Across the entries below, how many lines contain the word "version"? Give the number alone.
━━━━━ Information provided ━━━━━
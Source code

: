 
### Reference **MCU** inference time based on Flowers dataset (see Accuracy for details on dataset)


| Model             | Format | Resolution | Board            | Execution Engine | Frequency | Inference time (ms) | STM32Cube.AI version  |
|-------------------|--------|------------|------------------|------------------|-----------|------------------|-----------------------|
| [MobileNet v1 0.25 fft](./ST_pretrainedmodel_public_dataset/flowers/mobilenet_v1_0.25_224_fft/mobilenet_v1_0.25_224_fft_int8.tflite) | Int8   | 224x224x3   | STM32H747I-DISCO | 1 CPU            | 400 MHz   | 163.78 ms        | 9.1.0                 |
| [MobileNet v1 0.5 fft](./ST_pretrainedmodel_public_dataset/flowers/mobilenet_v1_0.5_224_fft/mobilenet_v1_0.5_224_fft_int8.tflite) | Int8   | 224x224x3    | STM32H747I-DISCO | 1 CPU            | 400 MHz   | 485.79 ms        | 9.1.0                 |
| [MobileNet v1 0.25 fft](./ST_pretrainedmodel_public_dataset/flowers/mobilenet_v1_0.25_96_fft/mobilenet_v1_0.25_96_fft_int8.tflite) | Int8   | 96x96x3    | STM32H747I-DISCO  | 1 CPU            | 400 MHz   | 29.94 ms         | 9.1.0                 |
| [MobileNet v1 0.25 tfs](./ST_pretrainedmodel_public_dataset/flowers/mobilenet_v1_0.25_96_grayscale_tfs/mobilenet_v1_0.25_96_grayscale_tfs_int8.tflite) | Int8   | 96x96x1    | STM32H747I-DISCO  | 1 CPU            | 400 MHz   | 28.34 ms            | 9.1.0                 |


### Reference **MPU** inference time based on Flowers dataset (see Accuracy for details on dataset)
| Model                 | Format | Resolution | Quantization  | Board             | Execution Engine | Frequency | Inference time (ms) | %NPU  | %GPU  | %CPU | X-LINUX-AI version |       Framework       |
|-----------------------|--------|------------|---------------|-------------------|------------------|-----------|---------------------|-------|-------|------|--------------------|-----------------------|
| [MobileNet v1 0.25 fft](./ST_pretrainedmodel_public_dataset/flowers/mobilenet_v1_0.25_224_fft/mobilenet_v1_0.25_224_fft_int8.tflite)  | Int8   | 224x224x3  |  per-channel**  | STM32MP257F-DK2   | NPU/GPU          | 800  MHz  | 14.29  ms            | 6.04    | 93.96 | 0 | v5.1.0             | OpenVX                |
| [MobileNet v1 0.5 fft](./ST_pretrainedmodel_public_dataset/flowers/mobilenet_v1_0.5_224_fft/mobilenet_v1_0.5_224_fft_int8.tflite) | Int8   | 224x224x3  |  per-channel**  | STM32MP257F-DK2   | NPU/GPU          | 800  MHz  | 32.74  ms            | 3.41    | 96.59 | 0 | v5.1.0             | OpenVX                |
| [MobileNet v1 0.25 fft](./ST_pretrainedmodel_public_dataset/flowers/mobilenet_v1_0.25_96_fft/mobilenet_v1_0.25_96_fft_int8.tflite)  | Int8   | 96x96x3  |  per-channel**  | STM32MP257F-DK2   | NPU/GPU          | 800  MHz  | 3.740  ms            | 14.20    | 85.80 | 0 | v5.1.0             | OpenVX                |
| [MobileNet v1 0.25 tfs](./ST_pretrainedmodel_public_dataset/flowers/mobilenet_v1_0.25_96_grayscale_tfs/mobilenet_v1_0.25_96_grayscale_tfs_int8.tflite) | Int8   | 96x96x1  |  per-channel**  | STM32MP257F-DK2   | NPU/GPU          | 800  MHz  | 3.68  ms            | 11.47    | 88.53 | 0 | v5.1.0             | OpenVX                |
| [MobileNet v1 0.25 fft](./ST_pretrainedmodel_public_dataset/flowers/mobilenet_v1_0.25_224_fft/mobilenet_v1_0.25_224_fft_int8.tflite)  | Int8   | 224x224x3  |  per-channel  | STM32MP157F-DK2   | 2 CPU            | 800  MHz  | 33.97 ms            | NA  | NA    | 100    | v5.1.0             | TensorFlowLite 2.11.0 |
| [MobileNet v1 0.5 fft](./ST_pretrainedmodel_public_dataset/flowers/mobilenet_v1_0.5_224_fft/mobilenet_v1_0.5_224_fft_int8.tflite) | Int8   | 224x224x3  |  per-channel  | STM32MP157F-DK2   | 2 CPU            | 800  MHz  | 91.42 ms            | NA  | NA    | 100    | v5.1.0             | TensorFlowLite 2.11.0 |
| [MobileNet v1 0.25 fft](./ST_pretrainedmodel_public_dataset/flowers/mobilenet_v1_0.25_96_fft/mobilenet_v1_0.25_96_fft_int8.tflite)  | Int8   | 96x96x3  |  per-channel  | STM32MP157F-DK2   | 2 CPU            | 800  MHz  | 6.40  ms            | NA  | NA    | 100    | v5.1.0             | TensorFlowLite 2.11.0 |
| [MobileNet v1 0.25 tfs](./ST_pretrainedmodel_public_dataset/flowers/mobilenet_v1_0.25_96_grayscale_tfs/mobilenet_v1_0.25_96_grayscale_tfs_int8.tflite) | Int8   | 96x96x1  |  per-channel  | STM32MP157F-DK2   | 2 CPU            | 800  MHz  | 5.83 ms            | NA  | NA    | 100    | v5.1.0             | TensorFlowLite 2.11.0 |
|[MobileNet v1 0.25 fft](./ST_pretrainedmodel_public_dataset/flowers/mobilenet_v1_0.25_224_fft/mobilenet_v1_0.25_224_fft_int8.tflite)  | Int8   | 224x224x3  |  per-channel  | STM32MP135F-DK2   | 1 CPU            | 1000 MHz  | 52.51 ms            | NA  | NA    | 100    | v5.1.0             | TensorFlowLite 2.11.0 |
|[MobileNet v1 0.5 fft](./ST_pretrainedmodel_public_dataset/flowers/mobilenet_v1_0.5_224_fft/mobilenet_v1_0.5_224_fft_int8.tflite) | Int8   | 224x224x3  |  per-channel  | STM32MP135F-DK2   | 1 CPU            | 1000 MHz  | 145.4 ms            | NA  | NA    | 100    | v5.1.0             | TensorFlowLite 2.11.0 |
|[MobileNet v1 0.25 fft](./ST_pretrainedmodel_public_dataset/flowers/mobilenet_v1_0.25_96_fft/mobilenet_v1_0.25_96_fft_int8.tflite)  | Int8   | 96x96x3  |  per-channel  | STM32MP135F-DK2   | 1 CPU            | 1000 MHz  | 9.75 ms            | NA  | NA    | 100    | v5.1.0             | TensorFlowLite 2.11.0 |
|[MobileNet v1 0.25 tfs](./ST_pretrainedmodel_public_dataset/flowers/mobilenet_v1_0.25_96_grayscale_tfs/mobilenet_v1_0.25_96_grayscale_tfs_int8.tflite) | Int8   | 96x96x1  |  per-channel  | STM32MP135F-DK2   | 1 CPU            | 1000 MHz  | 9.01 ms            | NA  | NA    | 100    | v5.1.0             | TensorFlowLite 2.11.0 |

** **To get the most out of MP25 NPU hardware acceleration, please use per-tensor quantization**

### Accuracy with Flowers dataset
━━━━━
▸ **Exercise result**
2